An important difference among conflict databases is what constitutes a conflict event. This in turn shapes how collected data is coded. UCDP restricts its domain to events that result in at least one fatality while ACLED includes fatal, non-fatal, and nonviolent events (arrests, troop movements, and demonstrations, for instance). One comparative study notes that those interested in nonviolent events only have ACLED to choose from, given that UCDP does not code such data (Eck, 2012: 126). Eck (2012) argues that the limitation of ACLED is its reliance on events (violent or nonviolent) as a unit of analysis, whereas researchers “rarely theorize about events…rather the production and targets of violence” (Ibid). The UCDP GED also uses an “event” as its selector, namely an instance of fatal organized violence as a unit of analysis (Williams, 2017). Eck claims that ACLED’s lack of any assessment of the nature, severity, or intensity of violence means that, for instance, a case like the massacre at Srebrenica is given the “same weight in the database as a sniper attack in Sarajevo” (Eck, 2012: 126). She criticizes ACLED for not providing users with information required to study theories of civil war, including whether the actor is a military or police force, or identifying an actor so that the behavior of a warring party can be analyzed. However, in this study, we were able to collapse the various events into clusters, e.g., violent and nonviolent events, riots and protests based on the classification that the ACLED offers. In other studies, we were able to create other clusters such as government forces, rebel forces, political and ethnic militias, battles or violence committed against civilians (De Waal, 2007; Zambakari, Kang, and Sanders, 2018).

IV. Method

We analyzed data for Somalia from the ACLED Project for 2007 through 2017, including the number of events, the type of events, and fatalities from such events. For those years, the ACLED collected the “types of violence,” agents, dates, and locations of political violence and protest (Armed Conflict Location and Event Data Project, n.d.). These data are based on several secondary sources, including local and regional news sources, the Integrated Regional Information Network (IRIN), Relief Web, Factiva, and various humanitarian agencies (Raleigh et al., 2010, 656).
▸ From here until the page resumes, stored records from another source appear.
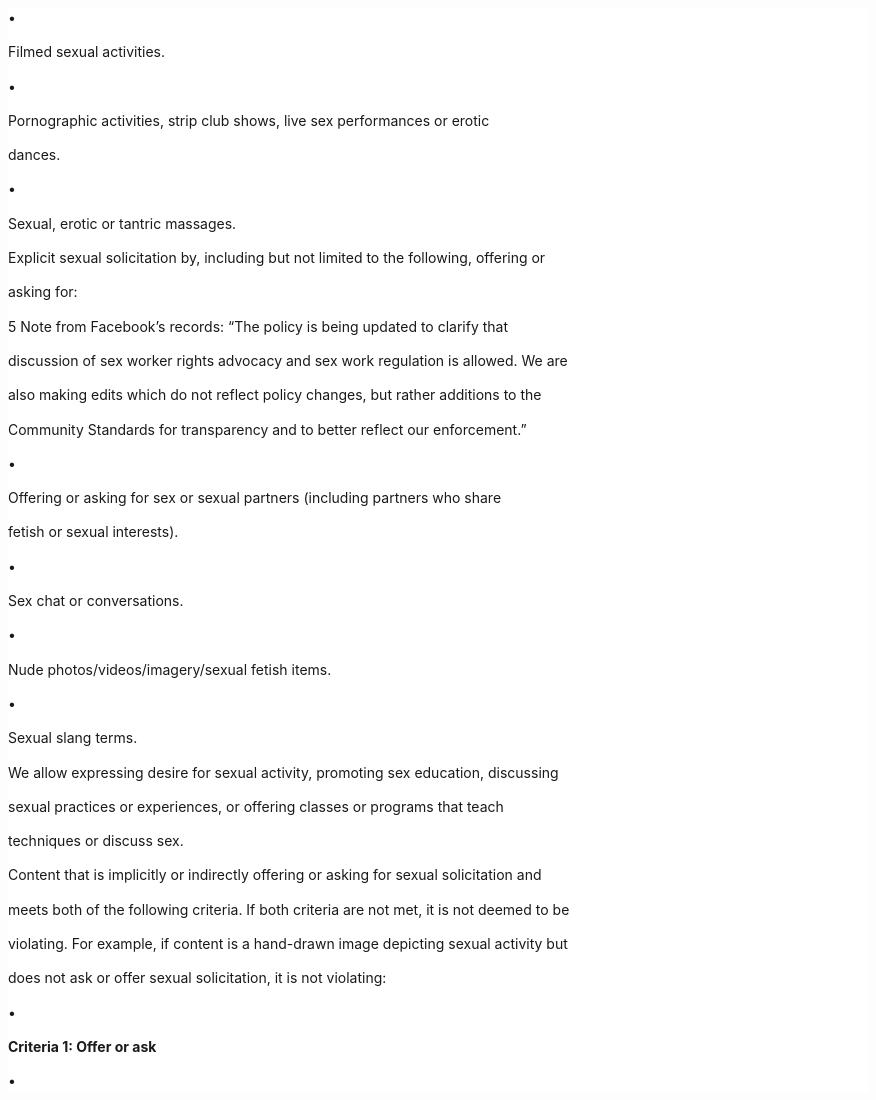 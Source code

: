 • 

Filmed sexual activities. 

• 

Pornographic activities, strip club shows, live sex performances or erotic 

dances. 

• 

Sexual, erotic or tantric massages. 

Explicit sexual solicitation by, including but not limited to the following, offering or 

asking for: 

 

5 Note from Facebook’s records: “The policy is being updated to clarify that 

discussion of sex worker rights advocacy and sex work regulation is allowed. We are 

also making edits which do not reflect policy changes, but rather additions to the 

Community Standards for transparency and to better reflect our enforcement.” 

• 

Offering or asking for sex or sexual partners (including partners who share 

fetish or sexual interests). 

• 

Sex chat or conversations. 

• 

Nude photos/videos/imagery/sexual fetish items. 

• 

Sexual slang terms. 

We allow expressing desire for sexual activity, promoting sex education, discussing 

sexual practices or experiences, or offering classes or programs that teach 

techniques or discuss sex. 

Content that is implicitly or indirectly offering or asking for sexual solicitation and 

meets both of the following criteria. If both criteria are not met, it is not deemed to be 

violating. For example, if content is a hand-drawn image depicting sexual activity but 

does not ask or offer sexual solicitation, it is not violating: 

• 

**Criteria 1: Offer or ask** 

•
An event was defined in the ACLED codebook according to several different components: location, actor type, event type, event date, and several other variables (Raleigh and Dowd, 2016). That is, an event is an incident that occurs between designated actors, at a specific named location and on a specific day (date) (Raleigh et al., 2010: 655). An event is defined as an interaction involving at least two actors (Ibid.). For example, an interaction can consist of skirmish or battle between Al-Shabab and Somali government forces. A data entry for a specific event includes the description of the event, the number of fatalities, and several other variables.
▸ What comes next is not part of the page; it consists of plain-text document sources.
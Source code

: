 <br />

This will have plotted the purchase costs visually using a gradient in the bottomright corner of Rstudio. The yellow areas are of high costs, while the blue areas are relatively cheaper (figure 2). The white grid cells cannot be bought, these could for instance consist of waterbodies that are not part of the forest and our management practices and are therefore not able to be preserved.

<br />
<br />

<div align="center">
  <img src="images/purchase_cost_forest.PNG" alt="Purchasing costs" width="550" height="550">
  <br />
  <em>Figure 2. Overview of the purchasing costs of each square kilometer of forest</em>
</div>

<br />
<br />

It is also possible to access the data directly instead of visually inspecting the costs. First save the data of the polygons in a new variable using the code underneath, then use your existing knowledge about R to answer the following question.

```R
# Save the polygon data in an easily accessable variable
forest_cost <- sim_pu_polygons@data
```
In the ACLED database, actors are defined as a group, such as a government entity or a rebel force, but actor types are not mutually exclusive. Even though the ACLED is useful because it provides data about actors in Somalia, it has some limitations (Raleigh and Dowd, 2016). First, due to the security situation in Somalia, it is possible that some events are unreported and hence unrecorded. Secondly, no direct causal relationship can be determined between the event and location or date when it occurred because the study was designed as a descriptive study. Finally, because the ACLED databases rely heavily on media sources, the data used for the study may be biased, resulting in greater measurement error.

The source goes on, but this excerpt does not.